# Machine translation

In this exercise, we will look at how to perform machine translation with sequence to sequence models.

## Loading the data

Let's first load the data. We will be using data from [this Udacity repo]() that has a set of English and French sentences.

In [14]:
import pandas as pd 

n_rows = 20000
en_text = []
with open('ch3.small_vocab_en.txt', 'r', encoding='utf-8') as f:
    for ri,row in enumerate(f):
        en_text.append(row.strip())
        if ri>=n_rows-1: break
            
fr_text = []
with open('ch3.small_vocab_fr.txt', 'r', encoding='utf-8') as f:
    for ri, row in enumerate(f):
        fr_text.append(row.strip())
        if ri>=n_rows-1: break
            
en_ser = pd.Series(en_text)
fr_ser = pd.Series(fr_text)

## Printing some data

We will print some data and see if they align properly.

In [15]:
for i,(en,fr) in enumerate(zip(en_text[:5], fr_text[:5])):
    print('English: ', en)
    print('\tFrench: ',fr,'\n')

English:  new jersey is sometimes quiet during autumn , and it is snowy in april .
	French:  new jersey est parfois calme pendant l' automne , et il est neigeux en avril . 

English:  the united states is usually chilly during july , and it is usually freezing in november .
	French:  les états-unis est généralement froid en juillet , et il gèle habituellement en novembre . 

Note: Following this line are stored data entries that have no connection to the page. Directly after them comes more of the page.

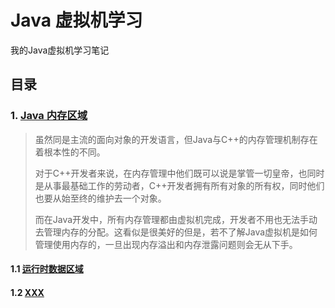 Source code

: # Java 虚拟机学习

我的Java虚拟机学习笔记

## 目录

### 1.  [Java 内存区域](./1.Java内存区域/)

> ​	虽然同是主流的面向对象的开发语言，但Java与C++的内存管理机制存在着根本性的不同。
>
> 对于C++开发者来说，在内存管理中他们既可以说是掌管一切皇帝，也同时是从事最基础工作的劳动者，C++开发者拥有所有对象的所有权，同时他们也要从始至终的维护去一个对象。
>
> 而在Java开发中，所有内存管理都由虚拟机完成，开发者不用也无法手动去管理内存的分配。这看似是很美好的但是，若不了解Java虚拟机是如何管理使用内存的，一旦出现内存溢出和内存泄露问题则会无从下手。

#### 1.1 [运行时数据区域]('./1.Java内存区域/1.1%20运行时数据区域.md')

#### 1.2 [XXX]()





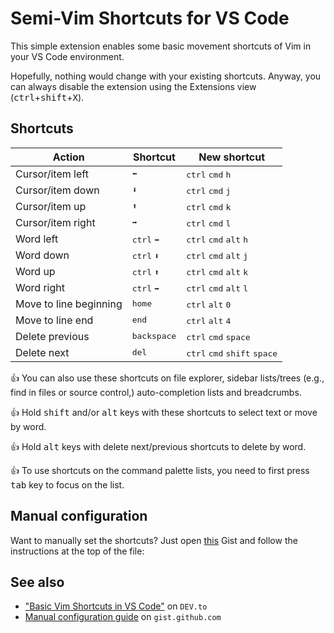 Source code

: # Semi-Vim Shortcuts for VS Code

This simple extension enables some basic movement shortcuts of Vim in your VS Code environment.

Hopefully, nothing would change with your existing shortcuts. Anyway, you can always disable the extension using the Extensions view (<kbd>ctrl</kbd>+<kbd>shift</kbd>+<kbd>X</kbd>).

## Shortcuts

| Action                 | Shortcut                     | New shortcut                                                     |
| ---------------------- | ---------------------------- | ---------------------------------------------------------------- |
| Cursor/item left       | <kbd>⬅️</kbd>                 | <kbd>ctrl</kbd> <kbd>cmd</kbd> <kbd>h</kbd>                      |
| Cursor/item down       | <kbd>⬇️</kbd>                 | <kbd>ctrl</kbd> <kbd>cmd</kbd> <kbd>j</kbd>                      |
| Cursor/item up         | <kbd>⬆️</kbd>                 | <kbd>ctrl</kbd> <kbd>cmd</kbd> <kbd>k</kbd>                      |
| Cursor/item right      | <kbd>➡️</kbd>                 | <kbd>ctrl</kbd> <kbd>cmd</kbd> <kbd>l</kbd>                      |
| Word left              | <kbd>ctrl</kbd> <kbd>⬅️</kbd> | <kbd>ctrl</kbd> <kbd>cmd</kbd> <kbd>alt</kbd> <kbd>h</kbd>       |
| Word down              | <kbd>ctrl</kbd> <kbd>⬇️</kbd> | <kbd>ctrl</kbd> <kbd>cmd</kbd> <kbd>alt</kbd> <kbd>j</kbd>       |
| Word up                | <kbd>ctrl</kbd> <kbd>⬆️</kbd> | <kbd>ctrl</kbd> <kbd>cmd</kbd> <kbd>alt</kbd> <kbd>k</kbd>       |
| Word right             | <kbd>ctrl</kbd> <kbd>➡️</kbd> | <kbd>ctrl</kbd> <kbd>cmd</kbd> <kbd>alt</kbd> <kbd>l</kbd>       |
| Move to line beginning | <kbd>home</kbd>              | <kbd>ctrl</kbd> <kbd>alt</kbd> <kbd>0</kbd>                      |
| Move to line end       | <kbd>end</kbd>               | <kbd>ctrl</kbd> <kbd>alt</kbd> <kbd>4</kbd>                      |
| Delete previous        | <kbd>backspace</kbd>         | <kbd>ctrl</kbd> <kbd>cmd</kbd> <kbd>space</kbd>                  |
| Delete next            | <kbd>del</kbd>               | <kbd>ctrl</kbd> <kbd>cmd</kbd> <kbd>shift</kbd> <kbd>space</kbd> |

👍 You can also use these shortcuts on file explorer, sidebar lists/trees (e.g., find in files or source control,) auto-completion lists and breadcrumbs.

👍 Hold <kbd>shift</kbd> and/or <kbd>alt</kbd> keys with these shortcuts to select text or move by word.

👍 Hold <kbd>alt</kbd> keys with delete next/previous shortcuts to delete by word.

👍 To use shortcuts on the command palette lists, you need to first press <kbd>tab</kbd> key to focus on the list.

## Manual configuration

Want to manually set the shortcuts? Just open [this][gist] Gist and follow the instructions at the top of the file:

## See also

* ["Basic Vim Shortcuts in VS Code"][blog] on `DEV.to`
* [Manual configuration guide][gist] on `gist.github.com`

[blog]: https://dev.to/babakks/basic-vim-shortcuts-in-vs-code-i62
[gist]: https://gist.github.com/babakks/cc30aeee2e2342ea22cd6b76f76f65b6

English:  california is usually quiet during march , and it is usually hot in june .
	French:  california est généralement calme en mars , et il est généralement chaud en juin . 

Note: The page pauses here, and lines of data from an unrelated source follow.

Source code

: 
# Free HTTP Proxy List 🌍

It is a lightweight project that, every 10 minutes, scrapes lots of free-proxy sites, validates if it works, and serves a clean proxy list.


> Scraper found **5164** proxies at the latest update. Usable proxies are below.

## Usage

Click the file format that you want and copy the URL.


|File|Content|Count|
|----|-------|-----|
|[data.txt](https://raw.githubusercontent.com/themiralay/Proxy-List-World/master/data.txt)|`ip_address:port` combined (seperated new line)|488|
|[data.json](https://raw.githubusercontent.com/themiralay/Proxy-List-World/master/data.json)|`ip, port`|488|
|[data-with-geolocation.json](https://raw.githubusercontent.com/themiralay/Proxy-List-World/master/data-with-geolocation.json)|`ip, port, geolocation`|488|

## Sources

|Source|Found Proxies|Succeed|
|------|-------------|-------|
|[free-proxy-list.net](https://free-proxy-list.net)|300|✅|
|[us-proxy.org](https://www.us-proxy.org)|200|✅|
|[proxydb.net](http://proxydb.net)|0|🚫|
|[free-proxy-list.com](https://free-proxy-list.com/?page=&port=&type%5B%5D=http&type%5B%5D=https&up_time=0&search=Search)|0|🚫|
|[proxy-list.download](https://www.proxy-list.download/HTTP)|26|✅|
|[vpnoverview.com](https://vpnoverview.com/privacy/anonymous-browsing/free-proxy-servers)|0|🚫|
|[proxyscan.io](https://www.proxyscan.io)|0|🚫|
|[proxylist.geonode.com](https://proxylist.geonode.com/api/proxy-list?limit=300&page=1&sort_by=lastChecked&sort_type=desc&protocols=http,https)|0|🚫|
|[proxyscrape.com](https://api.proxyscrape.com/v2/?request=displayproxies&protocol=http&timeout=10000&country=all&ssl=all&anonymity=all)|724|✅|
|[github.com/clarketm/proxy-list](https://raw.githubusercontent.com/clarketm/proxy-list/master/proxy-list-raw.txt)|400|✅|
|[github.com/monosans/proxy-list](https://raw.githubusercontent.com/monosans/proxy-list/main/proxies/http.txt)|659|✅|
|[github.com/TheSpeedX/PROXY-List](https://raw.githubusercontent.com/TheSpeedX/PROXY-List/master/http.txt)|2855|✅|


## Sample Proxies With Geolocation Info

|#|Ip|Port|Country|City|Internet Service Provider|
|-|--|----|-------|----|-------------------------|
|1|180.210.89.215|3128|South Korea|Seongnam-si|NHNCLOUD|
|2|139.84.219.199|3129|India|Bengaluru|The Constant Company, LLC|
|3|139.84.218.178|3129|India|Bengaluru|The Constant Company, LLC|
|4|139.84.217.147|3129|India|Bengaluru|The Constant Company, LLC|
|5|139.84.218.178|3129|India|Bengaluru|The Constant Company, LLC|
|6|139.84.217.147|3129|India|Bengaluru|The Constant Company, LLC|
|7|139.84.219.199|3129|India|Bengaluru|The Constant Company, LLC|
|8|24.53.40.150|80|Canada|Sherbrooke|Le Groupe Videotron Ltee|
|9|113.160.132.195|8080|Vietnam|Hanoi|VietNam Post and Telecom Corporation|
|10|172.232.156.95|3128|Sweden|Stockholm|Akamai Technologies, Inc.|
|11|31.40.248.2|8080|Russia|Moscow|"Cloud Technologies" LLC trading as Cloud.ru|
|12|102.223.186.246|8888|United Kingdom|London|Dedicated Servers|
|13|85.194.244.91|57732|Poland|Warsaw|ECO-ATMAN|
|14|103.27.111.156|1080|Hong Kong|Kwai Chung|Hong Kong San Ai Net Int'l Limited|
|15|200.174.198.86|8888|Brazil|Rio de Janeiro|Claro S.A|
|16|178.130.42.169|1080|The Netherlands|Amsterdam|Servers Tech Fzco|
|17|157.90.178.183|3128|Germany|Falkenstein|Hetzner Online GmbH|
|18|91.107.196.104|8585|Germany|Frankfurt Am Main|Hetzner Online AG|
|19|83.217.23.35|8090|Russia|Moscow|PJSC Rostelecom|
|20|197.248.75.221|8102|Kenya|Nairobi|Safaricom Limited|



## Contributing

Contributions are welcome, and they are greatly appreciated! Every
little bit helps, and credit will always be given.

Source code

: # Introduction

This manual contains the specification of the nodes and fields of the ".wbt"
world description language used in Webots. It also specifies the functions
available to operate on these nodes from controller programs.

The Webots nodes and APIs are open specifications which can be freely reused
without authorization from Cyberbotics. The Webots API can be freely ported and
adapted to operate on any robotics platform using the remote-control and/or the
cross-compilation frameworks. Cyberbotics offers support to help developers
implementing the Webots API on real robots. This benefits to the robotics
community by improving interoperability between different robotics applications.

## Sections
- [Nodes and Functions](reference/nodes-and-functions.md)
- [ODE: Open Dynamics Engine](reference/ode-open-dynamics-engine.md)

English:  the united states is sometimes mild during june , and it is cold in september .
	French:  les états-unis est parfois légère en juin , et il fait froid en septembre . 

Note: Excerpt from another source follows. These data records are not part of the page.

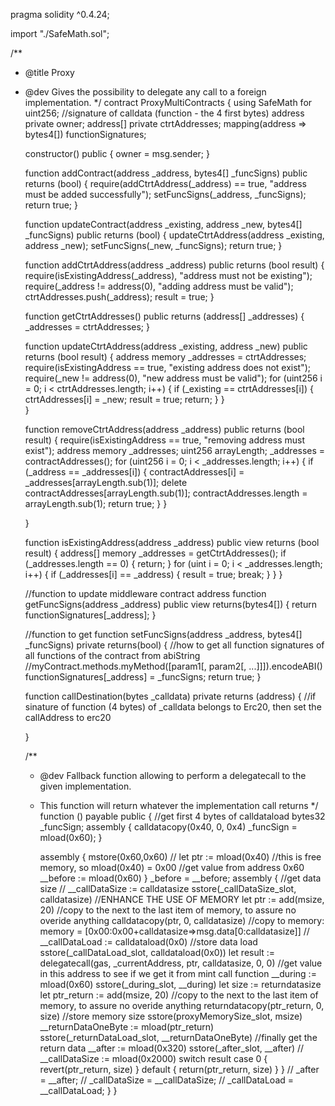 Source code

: pragma solidity ^0.4.24;

import "./SafeMath.sol";

/**
 * @title Proxy
 * @dev Gives the possibility to delegate any call to a foreign implementation.
 */
contract ProxyMultiContracts {
   using SafeMath for uint256;
   //signature of calldata (function - the 4 first bytes)
   address private owner;
   address[] private ctrtAddresses;
   mapping(address => bytes4[]) functionSignatures;

   constructor() public {
      owner = msg.sender;
   }

   function addContract(address _address, bytes4[] _funcSigns) public returns (bool) {
      require(addCtrtAddress(_address) == true, "address must be added successfully");
      setFuncSigns(_address, _funcSigns);
      return true;
   }

   function updateContract(address _existing, address _new, bytes4[] _funcSigns) public returns (bool) {
      updateCtrtAddress(address _existing, address _new);
      setFuncSigns(_new, _funcSigns);
      return true;
   }

   function addCtrtAddress(address _address) public returns (bool result) {
      require(isExistingAddress(_address), "address must not be existing");
      require(_address != address(0), "adding address must be valid");
      ctrtAddresses.push(_address);
      result = true;
   }

   function getCtrtAddresses() public returns (address[] _addresses) {
      _addresses = ctrtAddresses;
   }

   function updateCtrtAddress(address _existing, address _new) public returns (bool result) {
      address memory _addresses = ctrtAddresses;
      require(isExistingAddress == true, "existing address does not exist"); 
      require(_new != address(0), "new address must be valid");
      for (uint256 i = 0; i < ctrtAddresses.length; i++) {
         if (_existing == ctrtAddresses[i]) {
            ctrtAddresses[i] = _new;
            result = true;
            return;
         }
      }   
   }

   function removeCtrtAddress(address _address) public returns (bool result) {
      require(isExistingAddress == true, "removing address must exist");
      address memory _addresses;
      uint256 arrayLength;
      _addresses = contractAddresses();
      for (uint256 i = 0; i < _addresses.length; i++) {
            if (_address == _addresses[i]) {
                contractAddresses[i] = _addresses[arrayLength.sub(1)];
                delete contractAddresses[arrayLength.sub(1)];
                contractAddresses.length = arrayLength.sub(1);
                return true;
            }
        }

   } 

   function isExistingAddress(address _address) public view returns (bool result) {
      address[] memory _addresses = getCtrtAddresses();
      if (_addresses.length == 0) {
         return;
      }
      for (uint i = 0; i < _addresses.length; i++) {
         if (_addresses[i] == _address) {
            result = true;
            break;
         }
      }
   }

   //function to update middleware contract address
   function getFuncSigns(address _address) public view returns(bytes4[]) {
      return functionSignatures[_address];
   }
 
   
   //function to get 
   function setFuncSigns(address _address, bytes4[] _funcSigns) private returns(bool) {
      //how to get all function signatures of all functions of the contract from abiString
      //myContract.methods.myMethod([param1[, param2[, ...]]]).encodeABI()
      functionSignatures[_address] = _funcSigns;
      return true;
   }

   function callDestination(bytes _calldata) private returns (address) {
      //if sinature of function (4 bytes) of _calldata belongs to Erc20, then set the callAddress to erc20
      
   }

   /**
   * @dev Fallback function allowing to perform a delegatecall to the given implementation.
   * This function will return whatever the implementation call returns
   */
   function () payable public {
      //get first 4 bytes of calldataload
      bytes32 _funcSign;
      assembly {
         calldatacopy(0x40, 0, 0x4)
         _funcSign = mload(0x60);
      }

      assembly {
         mstore(0x60,0x60) 
         // let ptr := mload(0x40)              //this is free memory, so mload(0x40) = 0x00
         //get value from address 0x60
         __before := mload(0x60)
      }
      _before = __before;
      assembly {
         //get data size
         // __callDataSize := calldatasize
         sstore(_callDataSize_slot, calldatasize)
         //ENHANCE THE USE OF MEMORY
         let ptr := add(msize, 20)   //copy to the next to the last item of memory, to assure no overide anything
         calldatacopy(ptr, 0, calldatasize)  //copy to memory: memory = [0x00:0x00+calldatasize=>msg.data[0:calldatasize]]
         // __callDataLoad := calldataload(0x0)
         //store data load
         sstore(_callDataLoad_slot, calldataload(0x0))
         let result := delegatecall(gas, _currentAddress, ptr, calldatasize, 0, 0)
         //get value in this address to see if we get it from mint call function
         __during := mload(0x60)
         sstore(_during_slot, __during)
         let size := returndatasize
         let ptr_return := add(msize, 20)   //copy to the next to the last item of memory, to assure no overide anything
         returndatacopy(ptr_return, 0, size)
         //store memory size
         sstore(proxyMemorySize_slot, msize)
         __returnDataOneByte := mload(ptr_return)
         sstore(_returnDataLoad_slot, __returnDataOneByte)
         //finally get the return data
         __after := mload(0x320)
         sstore(_after_slot, __after)
         // __callDataSize := mload(0x2000)
         switch result
         case 0 { revert(ptr_return, size) }
         default { return(ptr_return, size) }
      }
      // _after = __after;
      // _callDataSize = __callDataSize;
      // _callDataLoad = __callDataLoad;
   }
}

English:  your least liked fruit is the grape , but my least liked is the apple .
	French:  votre moins aimé fruit est le raisin , mais mon moins aimé est la pomme . 



## Preprocessing French sentences 

The main preprocessing step that will be performed is appending `<sos>` (beginning of the sentence) and `<eos>` (end of the sentence) tokens.

In [16]:
fr_ser = fr_ser.apply(lambda x: ____)

## Splitting data to train, valid and test

Let's now split the data to train/valid/test data. What's the purpose of each set?

In [17]:
df = pd.concat([en_ser, fr_ser], axis=1)
df = df.rename(columns=dict(zip(df.columns.tolist(),['en','fr'])))
df = df.sample(frac=1.0, random_state=100) # Shuffling data as a precaution

# Splitting data to train/valid/test
train_df = df.sample(frac=0.6, random_state=100)
test_valid_df = df.drop(train_df.index)
valid_df = test_valid_df.sample(frac=0.5, random_state=100)
test_df = test_valid_df.drop(valid_df.index)
del test_valid_df

# Printing shapes
print("Train shape: {}".format(train_df.shape))
print("Valid shape: {}".format(valid_df.shape))
print("Test shape: {}".format(test_df.shape))

# Converting dataframes to lists
train_en_text = train_df["en"].tolist()
train_fr_text = train_df["fr"].tolist()
valid_en_text = valid_df["en"].tolist()
valid_fr_text = valid_df["fr"].tolist()
test_en_text = test_df["en"].tolist()
test_fr_text = test_df["fr"].tolist()

print(train_en_text[:2])
print(train_fr_text[:2])
print('\n')
print(test_en_text[:2])
print(test_fr_text[:2])

Train shape: (12000, 2)
Valid shape: (4000, 2)
Test shape: (4000, 2)
['my least liked fruit is the lime , but her least liked is the orange .', 'you dislike oranges , apples , and grapefruit .']
["<sos> mon fruit est moins aimé la chaux , mais elle est moins aimé l'orange . <eos>", "<sos> vous n'aimez pas les oranges , les pommes et le pamplemousse . <eos>"]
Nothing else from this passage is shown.